Of the 200 participants with elevated levels of sIgE against at least one allergen, two reported previous anaphylaxis against fish or seafood allergens and were excluded from further analyses (Supplementary Table S1). The patient characteristics are available in the Supplementary Material (Supplementary Table S2). Using the recommended cutoff of 0.35 kU/L, 86 (43%) participants were positive for sIgE against HDM, 92 (46%) for sIgE against American HDM, 47 (24%) for sIgE against B. tropicalis, 15 (8%) for sIgE against clam, 21 (21%) for sIgE against crab, 33 (17%) for sIgE against German cockroach, and 33 (17%) for sIgE against shrimp (Figure 1, Supplementary Table S2). Applying the more sensitive cutoff of ≥0.1 kU/L for sIgE revealed that 72 (36%) of the total population (n = 198) were positive for sIgE against German cockroach and 65 (33%) displayed elevated levels of anti-shrimp IgE (Figure 1).

Figure 1

Figure 1. Many subjects without seafood allergy are sensitized to shellfish allergens. The bar chart shows the percentage of participants with positive results (y-axis) in measurements of sIgE against various allergen extracts (x-axis) (n = 198).

Sensitization to German cockroach, crab, clam, and shrimp is more common in individuals with sensitization to mites

Of the 198 patients, 93 (47%) were sensitized to mites (HDM, American HDM, and/or B. tropicalis), and 105 (53%) were not sensitized to mites (Table 1). Participants with mite sensitization displayed an elevated prevalence of perennial asthma or rhinitis (p < 0.001, Supplementary Table S2). Subjects sensitized to mites showed significantly increased levels of sIgE against clam, crab, German cockroach, and shrimp (all p < 0.001, Table 1).

Table 1

Table 1. The levels of sIgE against clam, crab, German cockroach, and shrimp in subjects with sensitization to mites (HDM, American HDM, or B. tropicalis) (n = 93, “pos”) vs. those without sensitization (n = 105, “neg”).

As expected, correlation analyses revealed strong and significant linear correlations between HDM, American HDM, and B. tropicalis. sIgE against HDM correlated significantly, yet weakly, with crab (R² = 0.025, p = 0.025) and shrimp sIgE (R² = 0.036, p = 0.0072) (Supplementary Figure S1).

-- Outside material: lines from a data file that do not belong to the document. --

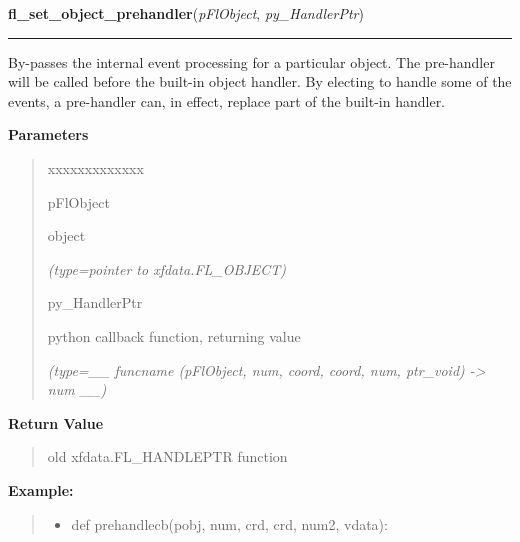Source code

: \hspace{.8\funcindent}\begin{boxedminipage}{\funcwidth}

    \raggedright \textbf{fl\_set\_object\_prehandler}(\textit{pFlObject}, \textit{py\_HandlerPtr})

    \vspace{-1.5ex}

    \rule{\textwidth}{0.5\fboxrule}
\setlength{\parskip}{2ex}
    By-passes the internal event processing for a particular object. The 
    pre-handler will be called before the built-in object handler. By 
    electing to handle some of the events, a pre-handler can, in effect, 
    replace part of the built-in handler.

\setlength{\parskip}{1ex}
      \textbf{Parameters}
      \vspace{-1ex}

      \begin{quote}
        \begin{Ventry}{xxxxxxxxxxxxx}

          \item[pFlObject]

          object

            {\it (type=pointer to xfdata.FL\_OBJECT)}

          \item[py\_HandlerPtr]

          python callback function, returning value

            {\it (type=\_\_ funcname (pFlObject, num, coord, coord, num, ptr\_void) 
-{\textgreater} num \_\_)}

        \end{Ventry}

      \end{quote}

      \textbf{Return Value}
    \vspace{-1ex}

      \begin{quote}
      old xfdata.FL\_HANDLEPTR function

      \end{quote}

\textbf{Example:}
\begin{quote}
  \begin{itemize}

  \item
    \setlength{\parskip}{0.6ex}
def prehandlecb(pobj, num, crd, crd, num2, vdata):




\end{itemize}
\end{quote}
\end{boxedminipage}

Next, we analyzed all the participants without mite sensitization but with sIgE against clam, crab, German cockroach, or shrimp (cutoff of ≥0.35 kU/L). We found that in the participants without mite sensitization, asymptomatic sensitizations against clam or crab were never isolated but always coincided with German cockroach (three of four subjects) and/or shrimp sensitization (two of four subjects). Asymptomatic shrimp sensitization was found in two participants without mite or German cockroach sensitization. Subjects without sensitization to mites (HDM, American HDM, or B. tropicalis), but with sIgE against crab, German cockroach, clam, or shrimp, were sensitized to German cockroach in 9 of 11 cases (82%, Table 2).

Table 2

Table 2. List of patients without sIgE against mites (incl. B. tropicalis) but with positive for sIgE against either clam, crab, German cockroach, or shrimp (cutoff of ≥0.35 kU/L, n = 11).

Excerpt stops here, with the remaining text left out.